This was a largely failing effort even years ago, considering that most of the afghan army were made up of people from the north of Afghanistan and previous geopolitics (north/south) play a role. The people in the south would at times trust the taliban over sympathisers for the previous northern warlords which had influence over members of the afghan army.

See this documentary (from 8 years ago) about how utterly lost and helpless this situation has always been: https://www.youtube.com/watch?v=Ja5Q75hf6QI



Speaking of north/south divisions... I once spoke with a young adult Afghan refugee who got naturalized in New Zealand - this was a couple years after the Taliban fell. I asked him how he felt about that. I certainly didn't expect the response.

He said that Taliban were dangerous religious fanatics, but at least they were predictable fanatics - they had a set of laws, some very harsh, that you had to follow, or else. On the other hand, the Northern Alliance forces, in his telling, were basically just looters - they didn't bring better laws so much so as no laws, just a free-for-all where the guy with the gun takes whatever he wants. So his solution to that dilemma was to emigrate, but he told me that if he couldn't do that, he'd prefer Taliban.


> The goal was never to "win". It was to build up an army (the afghan army) that could eventually stand by itself and defend the government in place.

And we've done just that.

We're just not willing to admit that at the 11th hour we threw up our hands, said fuck it and decided that army would be the Taliban.

We literally handed them a country and all the shit they need to not be somebody's puppet.

If we had accepted that we'd just be turning over the country to the same old bunch of hard line jerks 10yr ago we could have better prepped for this moment but leaving the place on unstable footing is simply the price of deluding ourselves. I hope for everyone's sake it doesn't turn into a war torn shithole again.


By "win", I meant whatever strategic goal, clearly defined, we hope to accomplish there. And then we spend our full effort to achieve that.

If we do not know our goals, and not willing to spend blood and treasure, then what are we doing there?


The problem is the real goals are not revealed to the public, so all the wishywashy stuff about unclear goals is just to fool onlookers while the real goals were accomplished. Anybody who bought into the whole "no such thing as the deep state" in the anti-Trump furor of the moment is foolishly naive in contrast with the reality behind both Afghaniatan but also Iraq and the GWOT generally.

In a land were so many self-appointed technocrats clamor for censorship, soon discussion of the real hefty topics at play will become badspeak and premptively banned, removed, silenced.

For example,have fun trying to say one thing about how Israel and Suadi Arabia both had more involvement in 9/11 than Afghanistan did without immediatedly being attacked.

Its easier to talk about 3-letter motivations like continued drug, gun money going into black book coffers so they dont have to account to congress only because its something more in the mainstream mind.

Another topic thats generally forbidden? Analysis of the media machine that pushed us into war(s) in the first place.
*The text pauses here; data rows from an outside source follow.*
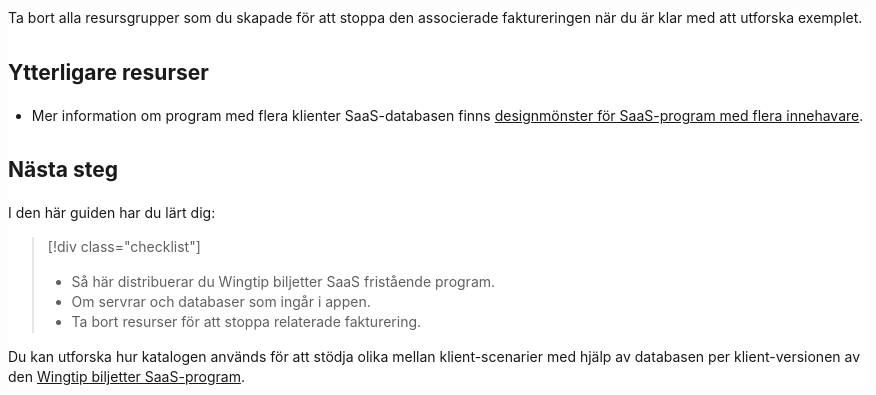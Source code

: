 Ta bort alla resursgrupper som du skapade för att stoppa den associerade faktureringen när du är klar med att utforska exemplet.

## <a name="additional-resources"></a>Ytterligare resurser

- Mer information om program med flera klienter SaaS-databasen finns [designmönster för SaaS-program med flera innehavare](saas-tenancy-app-design-patterns.md).

## <a name="next-steps"></a>Nästa steg

I den här guiden har du lärt dig:

> [!div class="checklist"]
> * Så här distribuerar du Wingtip biljetter SaaS fristående program.
> * Om servrar och databaser som ingår i appen.
> * Ta bort resurser för att stoppa relaterade fakturering.

Du kan utforska hur katalogen används för att stödja olika mellan klient-scenarier med hjälp av databasen per klient-versionen av den [Wingtip biljetter SaaS-program](https://docs.microsoft.com/azure/sql-database/saas-dbpertenant-wingtip-app-overview).  
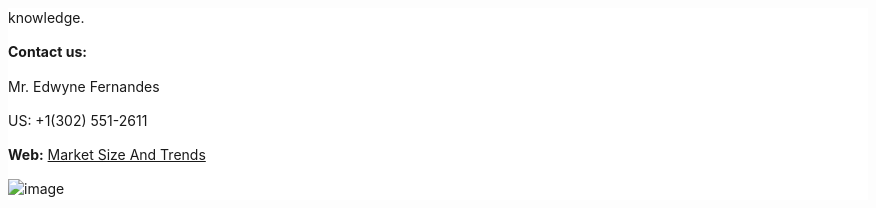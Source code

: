 knowledge.</span></p></div><div class="" data-test-id=""><p><strong><span class="">Contact us:</span></strong></p></div><div class="" data-test-id=""><p><span class="">Mr. Edwyne Fernandes</span></p></div><div class="" data-test-id=""><p><span class="">US: +1(302) 551-2611<br /></span></p><p><span class=""><strong>Web:</strong> <a href="https://www.marketsizeandtrends.com/" target="_blank">Market Size And Trends</a></span></p></div>
![image](https://github.com/user-attachments/assets/57ae2cd4-068b-4995-a9fc-61bf0b16c371)
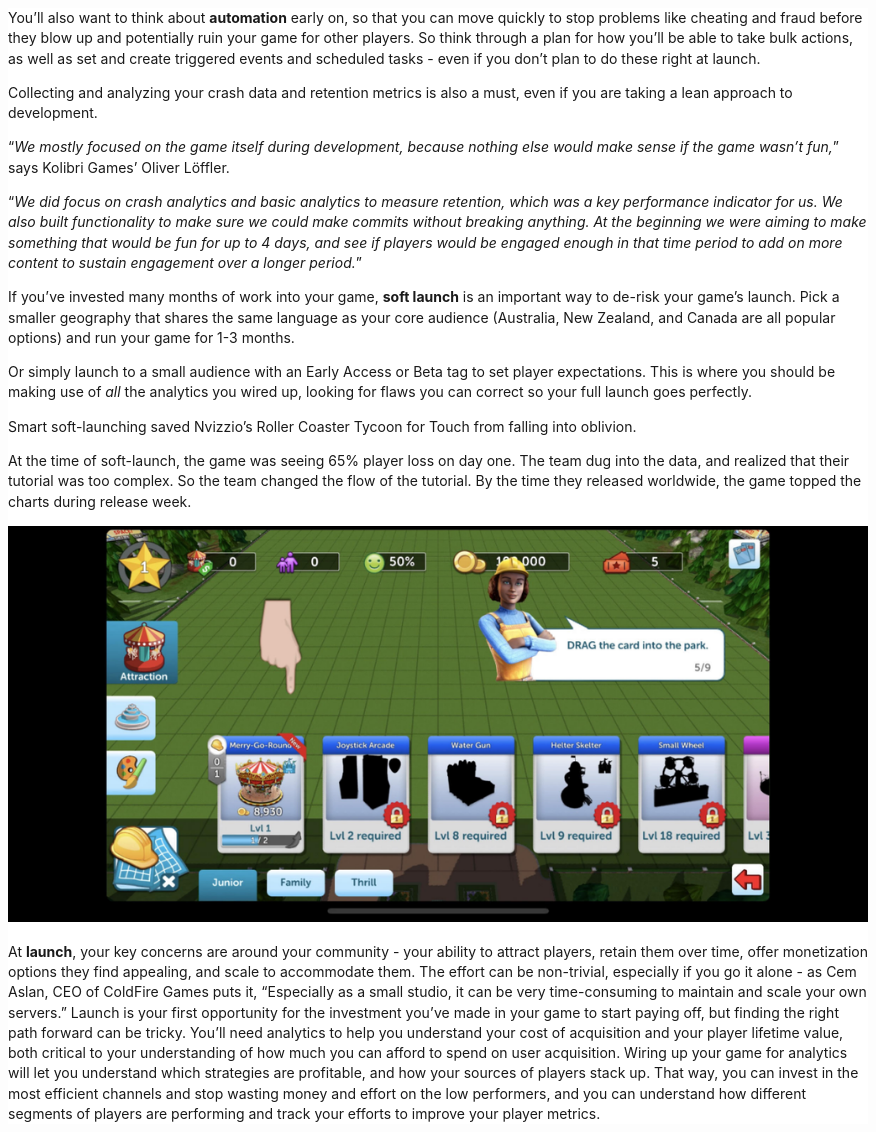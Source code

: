 You’ll also want to think about **automation** early on, so that you can move quickly to stop problems like cheating and fraud before they blow up and potentially ruin your game for other players. So think through a plan for how you’ll be able to take bulk actions, as well as set and create triggered events and scheduled tasks - even if you don’t plan to do these right at launch.

Collecting and analyzing your crash data and retention metrics is also a must, even if you are taking a lean approach to development.

“*We mostly focused on the game itself during development, because nothing else would make sense if the game wasn’t fun,*” says Kolibri Games’ Oliver Löffler.

“*We did focus on crash analytics and basic analytics to measure retention, which was a key performance indicator for us. We also built functionality to make sure we could make commits without breaking anything. At the beginning we were aiming to make something that would be fun for up to 4 days, and see if players would be engaged enough in that time period to add on more content to sustain engagement over a longer period.*”

If you’ve invested many months of work into your game, **soft launch** is an important way to de-risk your game’s launch. Pick a smaller geography that shares the same language as your core audience (Australia, New Zealand, and Canada are all popular options) and run your game for 1-3 months.

Or simply launch to a small audience with an Early Access or Beta tag to set player expectations. This is where you should be making use of *all* the analytics you wired up, looking for flaws you can correct so your full launch goes perfectly.

Smart soft-launching saved Nvizzio’s Roller Coaster Tycoon for Touch from falling into oblivion.

At the time of soft-launch, the game was seeing 65% player loss on day one. The team dug into the data, and realized that their tutorial was too complex. So the team changed the flow of the tutorial. By the time they released worldwide, the game topped the charts during release week.

![Tycoon Example](media/tycoon.png)

At **launch**, your key concerns are around your community - your ability to attract players, retain them over time, offer monetization options they find appealing, and scale to accommodate them. The effort can be non-trivial, especially if you go it alone - as Cem Aslan, CEO of ColdFire Games puts it, “Especially as a small studio, it can be very time-consuming to maintain and scale your own servers.” Launch is your first opportunity for the investment you’ve made in your game to start paying off, but finding the right path forward can be tricky. You’ll need analytics to help you understand your cost of acquisition and your player lifetime value, both critical to your understanding of how much you can afford to spend on user acquisition. Wiring up your game for analytics will let you understand which strategies are profitable, and how your sources of players stack up. That way, you can invest in the most efficient channels and stop wasting money and effort on the low performers, and you can understand how different segments of players are performing and track your efforts to improve your player metrics.
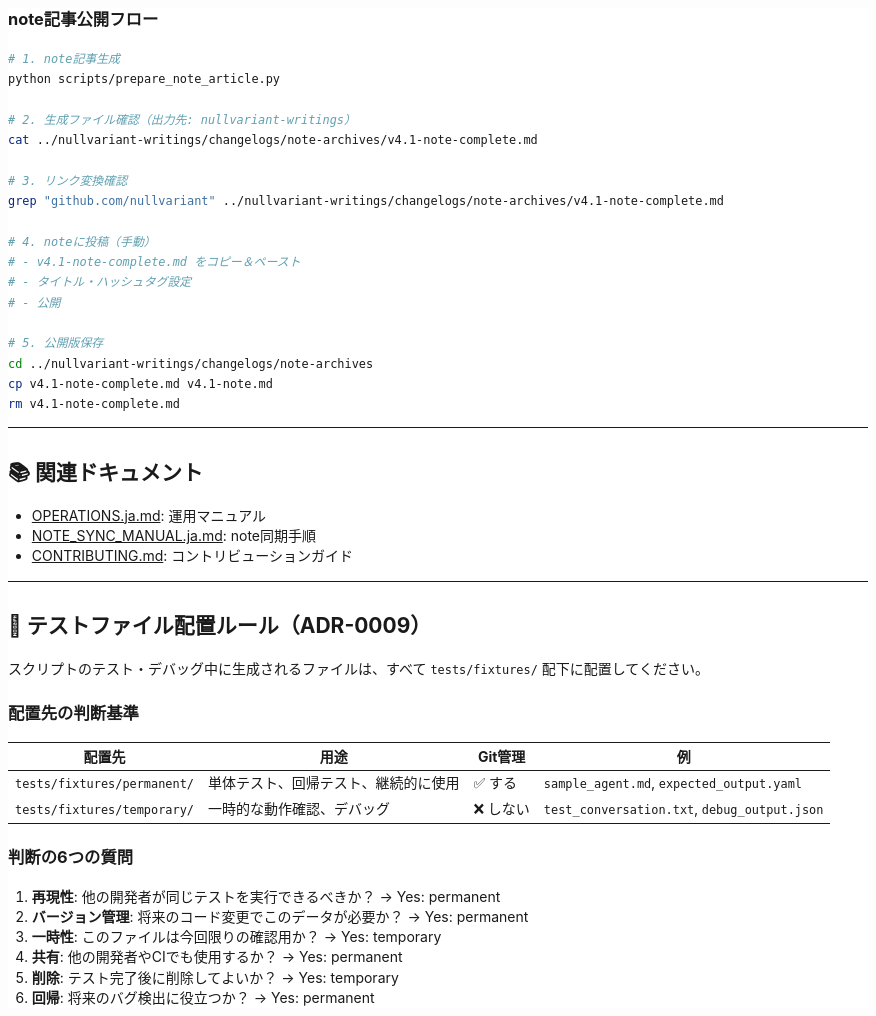 ### note記事公開フロー
```bash
# 1. note記事生成
python scripts/prepare_note_article.py

# 2. 生成ファイル確認（出力先: nullvariant-writings）
cat ../nullvariant-writings/changelogs/note-archives/v4.1-note-complete.md

# 3. リンク変換確認
grep "github.com/nullvariant" ../nullvariant-writings/changelogs/note-archives/v4.1-note-complete.md

# 4. noteに投稿（手動）
# - v4.1-note-complete.md をコピー＆ペースト
# - タイトル・ハッシュタグ設定
# - 公開

# 5. 公開版保存
cd ../nullvariant-writings/changelogs/note-archives
cp v4.1-note-complete.md v4.1-note.md
rm v4.1-note-complete.md
```

---

## 📚 関連ドキュメント

- [OPERATIONS.ja.md](../docs/operations/current/): 運用マニュアル
- [NOTE_SYNC_MANUAL.ja.md](../docs/operations/current/): note同期手順
- [CONTRIBUTING.md](../CONTRIBUTING.md): コントリビューションガイド

---

## 🧪 テストファイル配置ルール（ADR-0009）

スクリプトのテスト・デバッグ中に生成されるファイルは、すべて `tests/fixtures/` 配下に配置してください。

### 配置先の判断基準

| 配置先 | 用途 | Git管理 | 例 |
|--------|------|---------|-----|
| `tests/fixtures/permanent/` | 単体テスト、回帰テスト、継続的に使用 | ✅ する | `sample_agent.md`, `expected_output.yaml` |
| `tests/fixtures/temporary/` | 一時的な動作確認、デバッグ | ❌ しない | `test_conversation.txt`, `debug_output.json` |

### 判断の6つの質問

1. **再現性**: 他の開発者が同じテストを実行できるべきか？ → Yes: permanent
2. **バージョン管理**: 将来のコード変更でこのデータが必要か？ → Yes: permanent
3. **一時性**: このファイルは今回限りの確認用か？ → Yes: temporary
4. **共有**: 他の開発者やCIでも使用するか？ → Yes: permanent
5. **削除**: テスト完了後に削除してよいか？ → Yes: temporary
6. **回帰**: 将来のバグ検出に役立つか？ → Yes: permanent
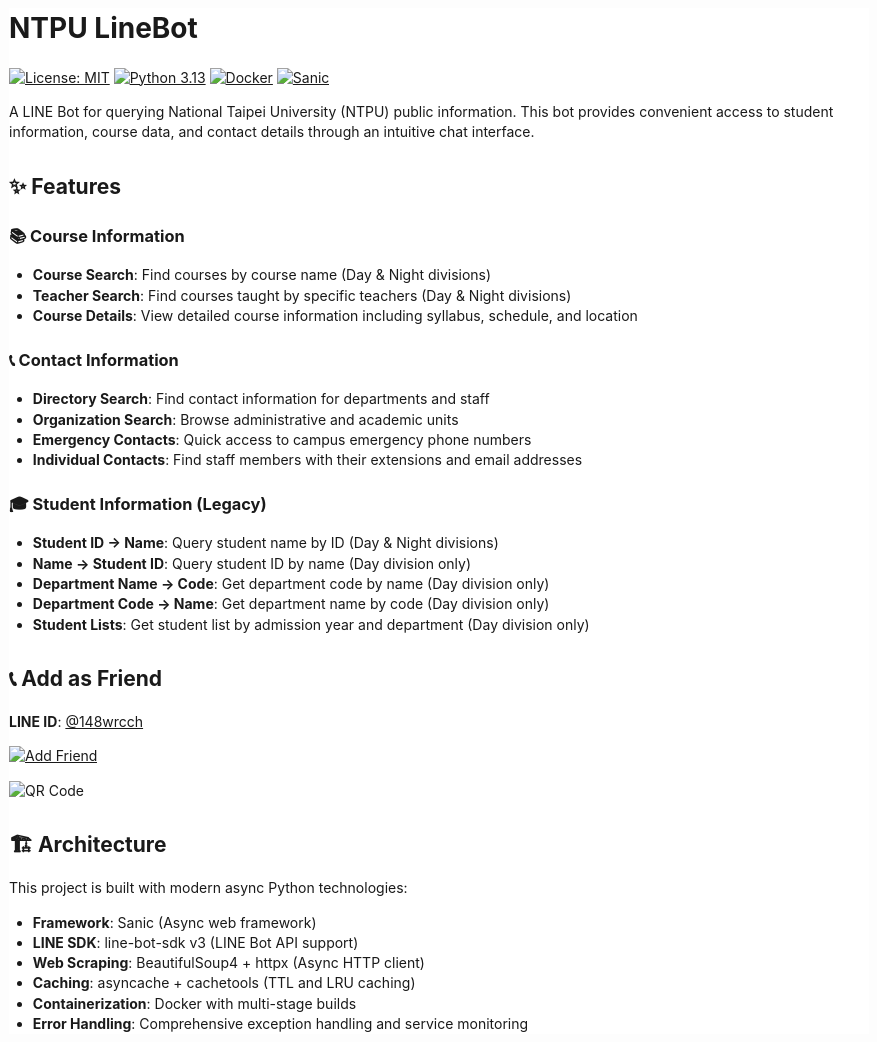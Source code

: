 # NTPU LineBot

[![License: MIT](https://img.shields.io/badge/License-MIT-yellow.svg)](https://opensource.org/licenses/MIT)
[![Python 3.13](https://img.shields.io/badge/python-3.13-blue.svg)](https://www.python.org/downloads/)
[![Docker](https://img.shields.io/badge/docker-ready-brightgreen.svg)](https://hub.docker.com/r/garyellow/ntpu-linebot)
[![Sanic](https://img.shields.io/badge/framework-sanic-blue.svg)](https://sanic.dev/)

A LINE Bot for querying National Taipei University (NTPU) public information. This bot provides convenient access to student information, course data, and contact details through an intuitive chat interface.

## ✨ Features

### 📚 Course Information
- **Course Search**: Find courses by course name (Day & Night divisions)
- **Teacher Search**: Find courses taught by specific teachers (Day & Night divisions)
- **Course Details**: View detailed course information including syllabus, schedule, and location

### 📞 Contact Information
- **Directory Search**: Find contact information for departments and staff
- **Organization Search**: Browse administrative and academic units
- **Emergency Contacts**: Quick access to campus emergency phone numbers
- **Individual Contacts**: Find staff members with their extensions and email addresses

### 🎓 Student Information (Legacy)
- **Student ID → Name**: Query student name by ID (Day & Night divisions)
- **Name → Student ID**: Query student ID by name (Day division only)
- **Department Name → Code**: Get department code by name (Day division only)
- **Department Code → Name**: Get department name by code (Day division only)
- **Student Lists**: Get student list by admission year and department (Day division only)

## 📞 Add as Friend

**LINE ID**: [@148wrcch](https://lin.ee/QiMmPBv)

[![Add Friend](add_friend/S_add_friend_button.png)](https://lin.ee/QiMmPBv)

![QR Code](add_friend/S_gainfriends_qr.png)

## 🏗️ Architecture

This project is built with modern async Python technologies:

- **Framework**: Sanic (Async web framework)
- **LINE SDK**: line-bot-sdk v3 (LINE Bot API support)
- **Web Scraping**: BeautifulSoup4 + httpx (Async HTTP client)
- **Caching**: asyncache + cachetools (TTL and LRU caching)
- **Containerization**: Docker with multi-stage builds
- **Error Handling**: Comprehensive exception handling and service monitoring
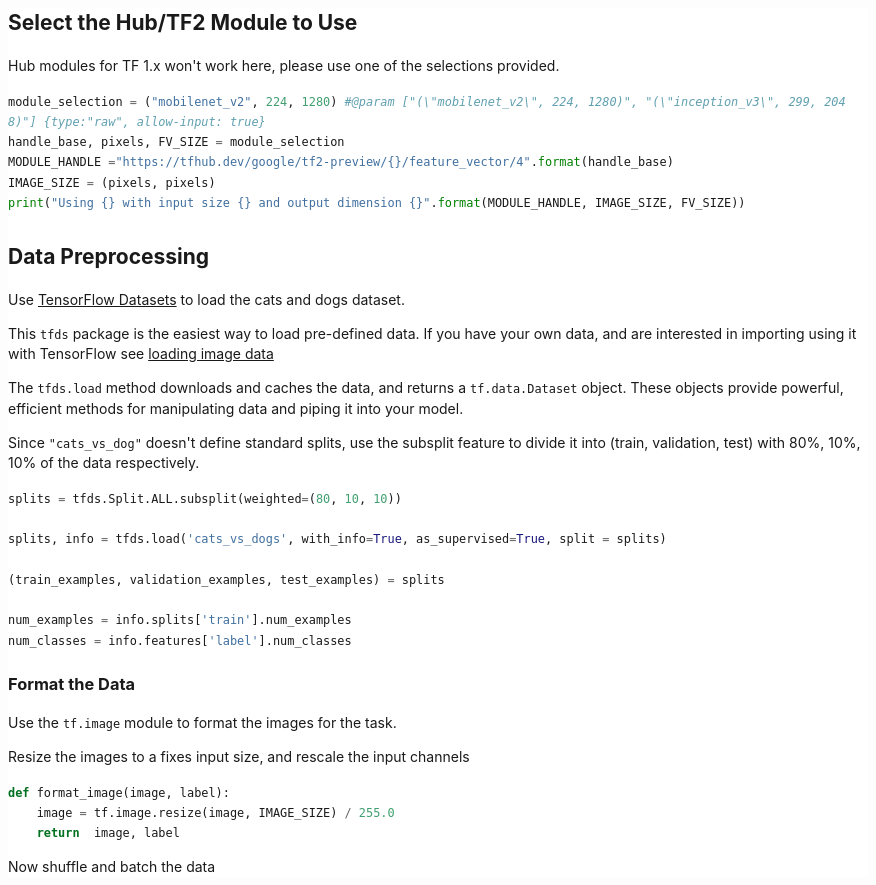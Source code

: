## Select the Hub/TF2 Module to Use

Hub modules for TF 1.x won't work here, please use one of the selections provided.


```python
module_selection = ("mobilenet_v2", 224, 1280) #@param ["(\"mobilenet_v2\", 224, 1280)", "(\"inception_v3\", 299, 2048)"] {type:"raw", allow-input: true}
handle_base, pixels, FV_SIZE = module_selection
MODULE_HANDLE ="https://tfhub.dev/google/tf2-preview/{}/feature_vector/4".format(handle_base)
IMAGE_SIZE = (pixels, pixels)
print("Using {} with input size {} and output dimension {}".format(MODULE_HANDLE, IMAGE_SIZE, FV_SIZE))
```

## Data Preprocessing

Use [TensorFlow Datasets](http://tensorflow.org/datasets) to load the cats and dogs dataset.

This `tfds` package is the easiest way to load pre-defined data. If you have your own data, and are interested in importing using it with TensorFlow see [loading image data](../load_data/images.ipynb)


The `tfds.load` method downloads and caches the data, and returns a `tf.data.Dataset` object. These objects provide powerful, efficient methods for manipulating data and piping it into your model.

Since `"cats_vs_dog"` doesn't define standard splits, use the subsplit feature to divide it into (train, validation, test) with 80%, 10%, 10% of the data respectively.


```python
splits = tfds.Split.ALL.subsplit(weighted=(80, 10, 10))

splits, info = tfds.load('cats_vs_dogs', with_info=True, as_supervised=True, split = splits)

(train_examples, validation_examples, test_examples) = splits

num_examples = info.splits['train'].num_examples
num_classes = info.features['label'].num_classes
```

### Format the Data

Use the `tf.image` module to format the images for the task.

Resize the images to a fixes input size, and rescale the input channels


```python
def format_image(image, label):
    image = tf.image.resize(image, IMAGE_SIZE) / 255.0
    return  image, label
```

Now shuffle and batch the data
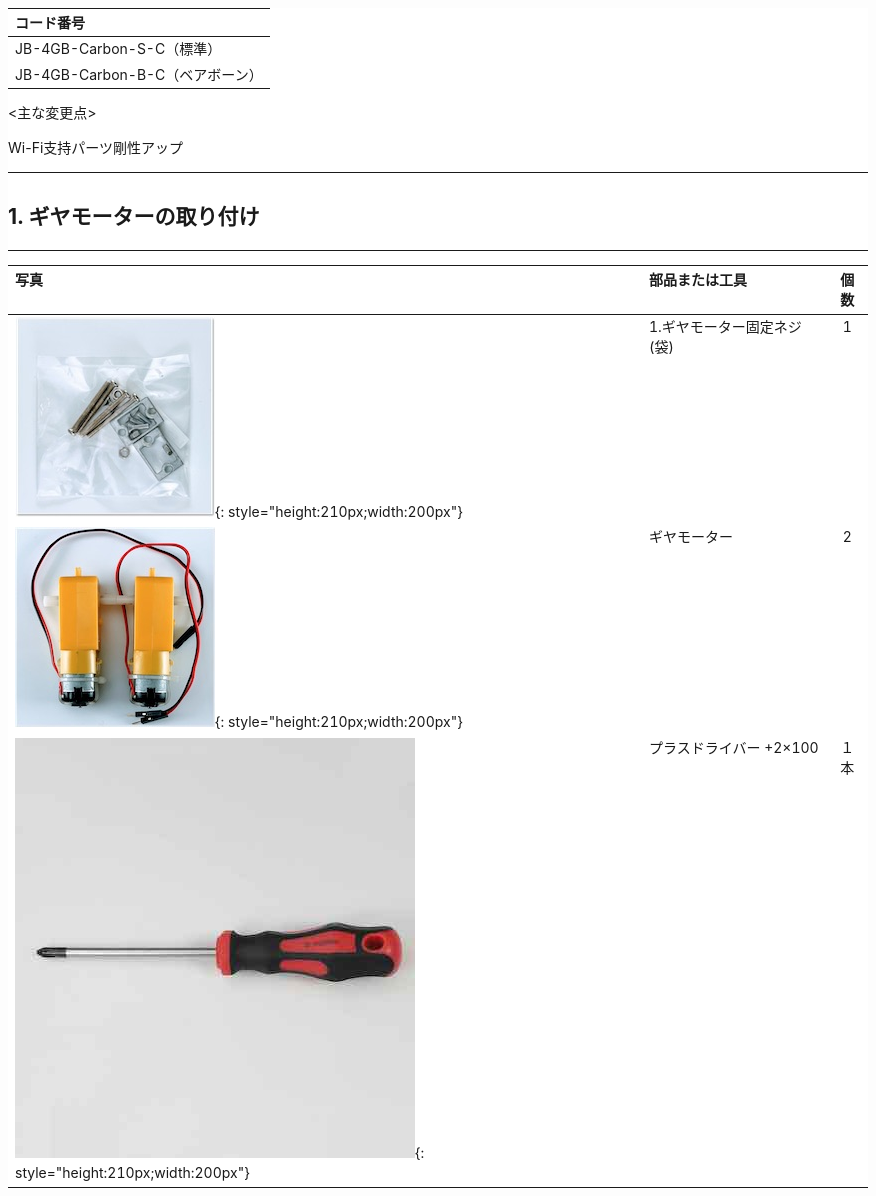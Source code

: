 |コード番号|
|:--|
|JB-4GB-Carbon-S-C（標準）|
|JB-4GB-Carbon-B-C（ベアボーン）|

<主な変更点>

Wi-Fi支持パーツ剛性アップ

<hr>

## 1. ギヤモーターの取り付け

<hr>

|写真|部品または工具|個数|
|:--|:--|:--:|
|![](./../../img/motor_mini000.jpg){: style="height:210px;width:200px"}|1.ギヤモーター固定ネジ(袋)|1|
|![](./../../img/motor_mini001.jpg){: style="height:210px;width:200px"}|ギヤモーター|2|
|![](./../../img/add_driverplus2_001.jpg){: style="height:210px;width:200px"}|プラスドライバー +2×100|１本|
I could go on. The point is the real goals are not the presented goals. If you understand that you have a much better chance at real insight.


I disagree, in the beginning the Americans were hopeful they could impose a puppet state with permanent US military bases. Look at a map and you can see the allure. Nobody in the region was particularly enthusiastic with that idea.


Nobody was particularly enthusiastic about the Taliban, either. Except perhaps the Pakistanis, who wanted a relatively friendly, stable country on their border (IIRC, there was an oil/gas pipeline involved.)